1989 – Reuben Sturman was arrested on charges of evading as much as $40 million in taxes from his business of distributing hardcore pornography. According to Nathan Abrams, Sturman was considered the Walt Disney of porn and controlled most of the pornography circulating in the country during the 1970s. He also co-founded Doc Johnson, which was one of the world’s largest sex toys company. Sturman was a Russian Jew from Cleveland. He died in prison. His son David continues to run the business.
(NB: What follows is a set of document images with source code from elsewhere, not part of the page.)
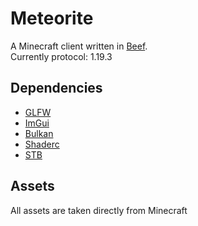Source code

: # Meteorite
A Minecraft client written in [Beef](https://www.beeflang.org).  
Currently protocol: 1.19.3

## Dependencies
- [GLFW](https://github.com/MineGame159/glfw-beef)
- [ImGui](https://github.com/RogueMacro/imgui-beef)
- [Bulkan](https://github.com/jayrulez/Bulkan)
- [Shaderc](https://github.com/MineGame159/shaderc-beef)
- [STB](https://github.com/EinScott/stb_beef)

## Assets
All assets are taken directly from Minecraft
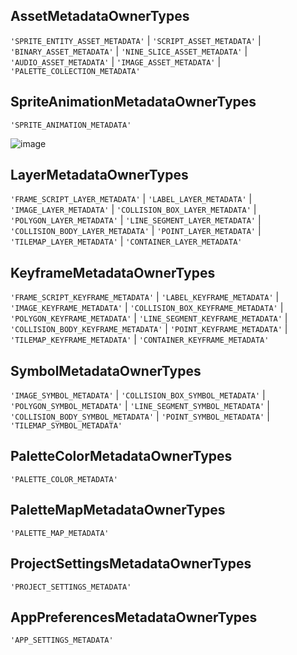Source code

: ## AssetMetadataOwnerTypes
`'SPRITE_ENTITY_ASSET_METADATA'` | `'SCRIPT_ASSET_METADATA'` | `'BINARY_ASSET_METADATA'` | `'NINE_SLICE_ASSET_METADATA'` | `'AUDIO_ASSET_METADATA'` | `'IMAGE_ASSET_METADATA'` | `'PALETTE_COLLECTION_METADATA'`
## SpriteAnimationMetadataOwnerTypes
`'SPRITE_ANIMATION_METADATA'`

![image](https://github.com/user-attachments/assets/7393edcf-aba5-4711-a08b-c9f656692e17)


## LayerMetadataOwnerTypes
`'FRAME_SCRIPT_LAYER_METADATA'` | `'LABEL_LAYER_METADATA'` | `'IMAGE_LAYER_METADATA'` | `'COLLISION_BOX_LAYER_METADATA'` | `'POLYGON_LAYER_METADATA'` | `'LINE_SEGMENT_LAYER_METADATA'` | `'COLLISION_BODY_LAYER_METADATA'` | `'POINT_LAYER_METADATA'` | `'TILEMAP_LAYER_METADATA'` | `'CONTAINER_LAYER_METADATA'`
## KeyframeMetadataOwnerTypes
`'FRAME_SCRIPT_KEYFRAME_METADATA'` | `'LABEL_KEYFRAME_METADATA'` | `'IMAGE_KEYFRAME_METADATA'` | `'COLLISION_BOX_KEYFRAME_METADATA'` | `'POLYGON_KEYFRAME_METADATA'` | `'LINE_SEGMENT_KEYFRAME_METADATA'` | `'COLLISION_BODY_KEYFRAME_METADATA'` | `'POINT_KEYFRAME_METADATA'` | `'TILEMAP_KEYFRAME_METADATA'` | `'CONTAINER_KEYFRAME_METADATA'`
## SymbolMetadataOwnerTypes
`'IMAGE_SYMBOL_METADATA'` | `'COLLISION_BOX_SYMBOL_METADATA'` | `'POLYGON_SYMBOL_METADATA'` | `'LINE_SEGMENT_SYMBOL_METADATA'` | `'COLLISION_BODY_SYMBOL_METADATA'` | `'POINT_SYMBOL_METADATA'` | `'TILEMAP_SYMBOL_METADATA'`
## PaletteColorMetadataOwnerTypes
`'PALETTE_COLOR_METADATA'`
## PaletteMapMetadataOwnerTypes
`'PALETTE_MAP_METADATA'`
## ProjectSettingsMetadataOwnerTypes
`'PROJECT_SETTINGS_METADATA'`
## AppPreferencesMetadataOwnerTypes
`'APP_SETTINGS_METADATA'`
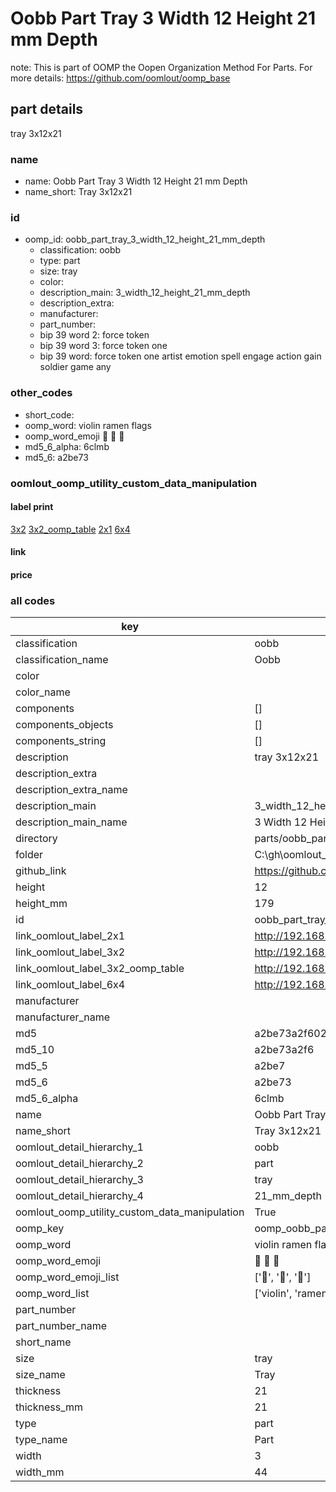# Oobb Part Tray 3 Width 12 Height 21 mm Depth  

note: This is part of OOMP the Oopen Organization Method For Parts. For more details: https://github.com/oomlout/oomp_base

##  part details
  



tray 3x12x21



### name
* name: Oobb Part Tray 3 Width 12 Height 21 mm Depth
* name_short: Tray 3x12x21 
### id
* oomp_id: oobb_part_tray_3_width_12_height_21_mm_depth
  * classification: oobb
  * type: part
  * size: tray
  * color: 
  * description_main: 3_width_12_height_21_mm_depth
  * description_extra: 
  * manufacturer: 
  * part_number: 
  * bip 39 word 2: force token
  * bip 39 word 3: force token one
  * bip 39 word: force token one artist emotion spell engage action gain soldier game any

### other_codes
* short_code: 
* oomp_word: violin ramen flags
* oomp_word_emoji :violin: :ramen: :flags:
* md5_6_alpha: 6clmb
* md5_6: a2be73






### oomlout_oomp_utility_custom_data_manipulation
#### label print
[3x2](http://192.168.1.245:1112/?label=oomp%206clmb)
[3x2_oomp_table](http://192.168.1.108:1112/?label=oomp%206clmb)
[2x1](http://192.168.1.242:1112/?label=oomp%206clmb)
[6x4](http://192.168.1.55:1112/?label=oomp%206clmb)    

#### link

                              

#### price







### all codes 
| key | value |  
| --- | --- |  
| classification | oobb |  
| classification_name | Oobb |  
| color |  |  
| color_name |  |  
| components | [] |  
| components_objects | [] |  
| components_string | [] |  
| description | tray 3x12x21 |  
| description_extra |  |  
| description_extra_name |  |  
| description_main | 3_width_12_height_21_mm_depth |  
| description_main_name | 3 Width 12 Height 21 mm Depth |  
| directory | parts/oobb_part_tray_3_width_12_height_21_mm_depth |  
| folder | C:\gh\oomlout_oobb_version_4_generated_parts\parts\oobb_part_tray_3_width_12_height_21_mm_depth |  
| github_link | https://github.com/oomlout/oomlout_oomp_part_src/tree/main/parts/oobb_part_tray_3_width_12_height_21_mm_depth |  
| height | 12 |  
| height_mm | 179 |  
| id | oobb_part_tray_3_width_12_height_21_mm_depth |  
| link_oomlout_label_2x1 | http://192.168.1.242:1112/?label=oomp%206clmb |  
| link_oomlout_label_3x2 | http://192.168.1.245:1112/?label=oomp%206clmb |  
| link_oomlout_label_3x2_oomp_table | http://192.168.1.108:1112/?label=oomp%206clmb |  
| link_oomlout_label_6x4 | http://192.168.1.55:1112/?label=oomp%206clmb |  
| manufacturer |  |  
| manufacturer_name |  |  
| md5 | a2be73a2f602894b44a460d13578fad8 |  
| md5_10 | a2be73a2f6 |  
| md5_5 | a2be7 |  
| md5_6 | a2be73 |  
| md5_6_alpha | 6clmb |  
| name | Oobb Part Tray 3 Width 12 Height 21 mm Depth |  
| name_short | Tray 3x12x21  |  
| oomlout_detail_hierarchy_1 | oobb |  
| oomlout_detail_hierarchy_2 | part |  
| oomlout_detail_hierarchy_3 | tray |  
| oomlout_detail_hierarchy_4 | 21_mm_depth |  
| oomlout_oomp_utility_custom_data_manipulation | True |  
| oomp_key | oomp_oobb_part_tray_3_width_12_height_21_mm_depth |  
| oomp_word | violin ramen flags |  
| oomp_word_emoji | :violin: :ramen: :flags: |  
| oomp_word_emoji_list | [':violin:', ':ramen:', ':flags:'] |  
| oomp_word_list | ['violin', 'ramen', 'flags'] |  
| part_number |  |  
| part_number_name |  |  
| short_name |  |  
| size | tray |  
| size_name | Tray |  
| thickness | 21 |  
| thickness_mm | 21 |  
| type | part |  
| type_name | Part |  
| width | 3 |  
| width_mm | 44 |  
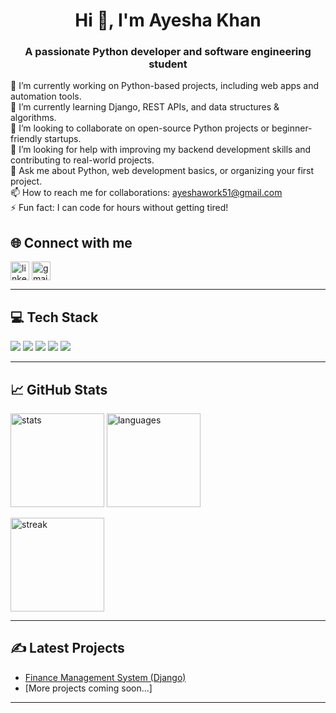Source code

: <h1 align="center">Hi 👋, I'm Ayesha Khan</h1>
<h3 align="center">A passionate Python developer and software engineering student</h3>

🔭 I’m currently working on Python-based projects, including web apps and automation tools. <br>
🌱 I’m currently learning Django, REST APIs, and data structures & algorithms.<br>
👯 I’m looking to collaborate on open-source Python projects or beginner-friendly startups.<br>
🤔 I’m looking for help with improving my backend development skills and contributing to real-world projects.<br>
💬 Ask me about Python, web development basics, or organizing your first project.<br>
📫 How to reach me for collaborations: ayeshawork51@gmail.com<br>
⚡ Fun fact: I can code for hours without getting tired!<br>

## 🌐 Connect with me

<p align="left">
<a href="www.linkedin.com/in/ayesha-khan-045561317" target="blank"><img align="center" src="https://cdn.jsdelivr.net/gh/devicons/devicon/icons/linkedin/linkedin-original.svg" alt="linkedin" height="30" width="30" /></a>
<a href="mailto:muhammadamanoffical@gmail.com"><img align="center" src="https://cdn.jsdelivr.net/gh/devicons/devicon/icons/google/google-original.svg" alt="gmail" height="30" width="30" /></a>
</p>

---

## 💻 Tech Stack

<p>
  <img src="https://img.shields.io/badge/Python-3670A0?style=for-the-badge&logo=python&logoColor=white"/>
  
  <img src="https://img.shields.io/badge/HTML5-E34F26?style=for-the-badge&logo=html5&logoColor=white"/>
  <img src="https://img.shields.io/badge/CSS3-1572B6?style=for-the-badge&logo=css3&logoColor=white"/>
  <img src="https://img.shields.io/badge/JavaScript-323330?style=for-the-badge&logo=javascript&logoColor=F7DF1E"/>
  <img src="https://img.shields.io/badge/MySQL-00758F?style=for-the-badge&logo=mysql&logoColor=white"/>
</p>

---

## 📈 GitHub Stats

<p align="left">
  <img src="https://github-readme-stats.vercel.app/api?username=Muhammadamanoffical&show_icons=true&theme=radical" alt="stats" height="150"/>
  <img src="https://github-readme-stats.vercel.app/api/top-langs/?username=Muhammadamanoffical&layout=compact&theme=radical" alt="languages" height="150"/>
</p>

<p align="left">
  <img src="https://github-readme-streak-stats.herokuapp.com/?user=Muhammadamanoffical&theme=radical" alt="streak" height="150"/>
</p>

---

## ✍️ Latest Projects

- [Finance Management System (Django)]()
- [More projects coming soon...]

---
1990 – The Immigration Act of 1990 was passed that reformed the 1965 Act. Under this Act, members of the LGBTQ community would not be discriminated, the English proficiency test would not be required for those living in the US for at least 15 years and over 55 years of age, and a lottery would be used to admit immigrants from countries with low representation in the US.

1990 – Judith Butler, a Jewish lesbian, publishes Gender Trouble: Feminism and the Subversion of Identity. Her ideas was seen as foundational to the queer theory and a revival of the feminist movement.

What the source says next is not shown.